What you hand back must match the records word for word, with no pictures.

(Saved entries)

================

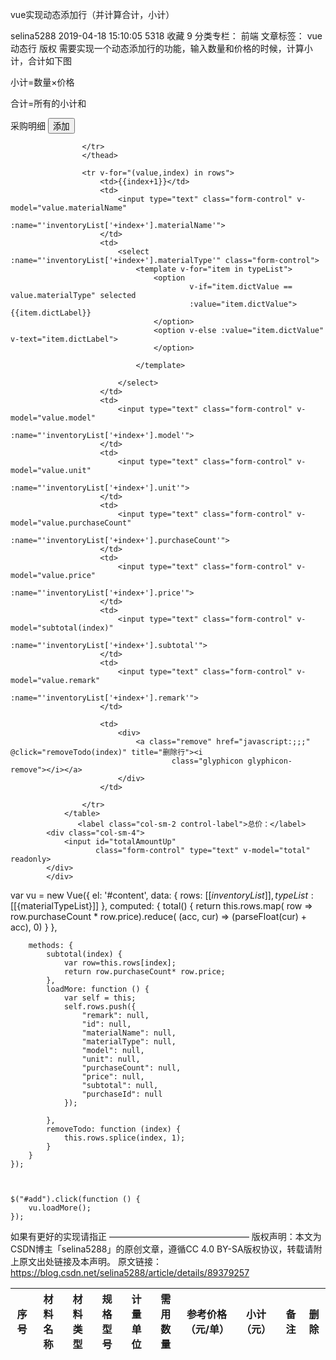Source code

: vue实现动态添加行（并计算合计，小计）

selina5288 2019-04-18 15:10:05  5318  收藏 9
分类专栏： 前端 文章标签： vue 动态行
版权
需要实现一个动态添加行的功能，输入数量和价格的时候，计算小计，合计如下图



小计=数量×价格

合计=所有的小计和

 <div class="panel panel-default">
            <!-- Default panel contents -->
            <div class="panel-heading">
                采购明细
                <button id="add" class="btn btn-danger " type="button">
                    <i class="glyphicon glyphicon-remove"></i> 添加
                </button>
            </div>
            <div v-cloak class="part" id="content">
                <table class="table table-hover">
                    <thead>
                    <tr>
                        <th class="center">序号</th>
                        <th class="center">材料名称</th>
                        <th class="center">材料类型</th>
                        <th class="center">规格型号</th>
                        <th class="center">计量单位</th>
                        <th class="center">需用数量</th>
                        <th class="center">参考价格（元/单）</th>
                        <th class="center">小计（元）</th>
                        <th class="center">备注</th>
                        <th class="center">删除</th>

                    </tr>
                    </thead>
     
                    <tr v-for="(value,index) in rows">
                        <td>{{index+1}}</td>
                        <td>
                            <input type="text" class="form-control" v-model="value.materialName"
                                   :name="'inventoryList['+index+'].materialName'">
                        </td>
                        <td>
                            <select :name="'inventoryList['+index+'].materialType'" class="form-control">
                                <template v-for="item in typeList">
                                    <option
                                            v-if="item.dictValue == value.materialType" selected
                                            :value="item.dictValue"> {{item.dictLabel}}
                                    </option>
                                    <option v-else :value="item.dictValue" v-text="item.dictLabel">
                                    </option>
     
                                </template>
     
                            </select>
                        </td>
                        <td>
                            <input type="text" class="form-control" v-model="value.model"
                                   :name="'inventoryList['+index+'].model'">
                        </td>
                        <td>
                            <input type="text" class="form-control" v-model="value.unit"
                                   :name="'inventoryList['+index+'].unit'">
                        </td>
                        <td>
                            <input type="text" class="form-control" v-model="value.purchaseCount"
                                   :name="'inventoryList['+index+'].purchaseCount'">
                        </td>
                        <td>
                            <input type="text" class="form-control" v-model="value.price"
                                   :name="'inventoryList['+index+'].price'">
                        </td>
                        <td>
                            <input type="text" class="form-control" v-model="subtotal(index)"
                                   :name="'inventoryList['+index+'].subtotal'">
                        </td>
                        <td>
                            <input type="text" class="form-control" v-model="value.remark"
                                   :name="'inventoryList['+index+'].remark'">
                        </td>
     
                        <td>
                            <div>
                                <a class="remove" href="javascript:;;;" @click="removeTodo(index)" title="删除行"><i
                                        class="glyphicon glyphicon-remove"></i></a>
                            </div>
                        </td>
     
                    </tr>
                </table>
                   <label class="col-sm-2 control-label">总价：</label>
            <div class="col-sm-4">
                <input id="totalAmountUp"
                       class="form-control" type="text" v-model="total" readonly>
            </div>
            </div>




var vu = new Vue({
        el: '#content',
        data: {
            rows: [[${inventoryList}]],
            typeList: [[${materialTypeList}]]
        },
        computed: {
            total() {
                return this.rows.map(
                    row => row.purchaseCount * row.price).reduce(
                    (acc, cur) => (parseFloat(cur) + acc), 0)
            }
        },

        methods: {
            subtotal(index) {
                var row=this.rows[index];
                return row.purchaseCount* row.price;
            },
            loadMore: function () {
                var self = this;
                self.rows.push({
                    "remark": null,
                    "id": null,
                    "materialName": null,
                    "materialType": null,
                    "model": null,
                    "unit": null,
                    "purchaseCount": null,
                    "price": null,
                    "subtotal": null,
                    "purchaseId": null
                });
     
            },
            removeTodo: function (index) {
                this.rows.splice(index, 1);
            }
        }
    });

 

    $("#add").click(function () {
        vu.loadMore();
    });
如果有更好的实现请指正
————————————————
版权声明：本文为CSDN博主「selina5288」的原创文章，遵循CC 4.0 BY-SA版权协议，转载请附上原文出处链接及本声明。
原文链接：https://blog.csdn.net/selina5288/article/details/89379257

================

Solution for this problem:
Source code

: vue实现动态添加行（并计算合计，小计）

selina5288 2019-04-18 15:10:05  5318  收藏 9
分类专栏： 前端 文章标签： vue 动态行
版权
需要实现一个动态添加行的功能，输入数量和价格的时候，计算小计，合计如下图



小计=数量×价格

合计=所有的小计和

 <div class="panel panel-default">
            <!-- Default panel contents -->
            <div class="panel-heading">
                采购明细
                <button id="add" class="btn btn-danger " type="button">
                    <i class="glyphicon glyphicon-remove"></i> 添加
                </button>
            </div>
            <div v-cloak class="part" id="content">
                <table class="table table-hover">
                    <thead>
                    <tr>
                        <th class="center">序号</th>
                        <th class="center">材料名称</th>
                        <th class="center">材料类型</th>
                        <th class="center">规格型号</th>
                        <th class="center">计量单位</th>
                        <th class="center">需用数量</th>
                        <th class="center">参考价格（元/单）</th>
                        <th class="center">小计（元）</th>
                        <th class="center">备注</th>
                        <th class="center">删除</th>

                    </tr>
                    </thead>
     
                    <tr v-for="(value,index) in rows">
                        <td>{{index+1}}</td>
                        <td>
                            <input type="text" class="form-control" v-model="value.materialName"
                                   :name="'inventoryList['+index+'].materialName'">
                        </td>
                        <td>
                            <select :name="'inventoryList['+index+'].materialType'" class="form-control">
                                <template v-for="item in typeList">
                                    <option
                                            v-if="item.dictValue == value.materialType" selected
                                            :value="item.dictValue"> {{item.dictLabel}}
                                    </option>
                                    <option v-else :value="item.dictValue" v-text="item.dictLabel">
                                    </option>
     
                                </template>
     
                            </select>
                        </td>
                        <td>
                            <input type="text" class="form-control" v-model="value.model"
                                   :name="'inventoryList['+index+'].model'">
                        </td>
                        <td>
                            <input type="text" class="form-control" v-model="value.unit"
                                   :name="'inventoryList['+index+'].unit'">
                        </td>
                        <td>
                            <input type="text" class="form-control" v-model="value.purchaseCount"
                                   :name="'inventoryList['+index+'].purchaseCount'">
                        </td>
                        <td>
                            <input type="text" class="form-control" v-model="value.price"
                                   :name="'inventoryList['+index+'].price'">
                        </td>
                        <td>
                            <input type="text" class="form-control" v-model="subtotal(index)"
                                   :name="'inventoryList['+index+'].subtotal'">
                        </td>
                        <td>
                            <input type="text" class="form-control" v-model="value.remark"
                                   :name="'inventoryList['+index+'].remark'">
                        </td>
     
                        <td>
                            <div>
                                <a class="remove" href="javascript:;;;" @click="removeTodo(index)" title="删除行"><i
                                        class="glyphicon glyphicon-remove"></i></a>
                            </div>
                        </td>
     
                    </tr>
                </table>
                   <label class="col-sm-2 control-label">总价：</label>
            <div class="col-sm-4">
                <input id="totalAmountUp"
                       class="form-control" type="text" v-model="total" readonly>
            </div>
            </div>




var vu = new Vue({
        el: '#content',
        data: {
            rows: [[${inventoryList}]],
            typeList: [[${materialTypeList}]]
        },
        computed: {
            total() {
                return this.rows.map(
                    row => row.purchaseCount * row.price).reduce(
                    (acc, cur) => (parseFloat(cur) + acc), 0)
            }
        },

        methods: {
            subtotal(index) {
                var row=this.rows[index];
                return row.purchaseCount* row.price;
            },
            loadMore: function () {
                var self = this;
                self.rows.push({
                    "remark": null,
                    "id": null,
                    "materialName": null,
                    "materialType": null,
                    "model": null,
                    "unit": null,
                    "purchaseCount": null,
                    "price": null,
                    "subtotal": null,
                    "purchaseId": null
                });
     
            },
            removeTodo: function (index) {
                this.rows.splice(index, 1);
            }
        }
    });

 

    $("#add").click(function () {
        vu.loadMore();
    });
如果有更好的实现请指正
————————————————
版权声明：本文为CSDN博主「selina5288」的原创文章，遵循CC 4.0 BY-SA版权协议，转载请附上原文出处链接及本声明。
原文链接：https://blog.csdn.net/selina5288/article/details/89379257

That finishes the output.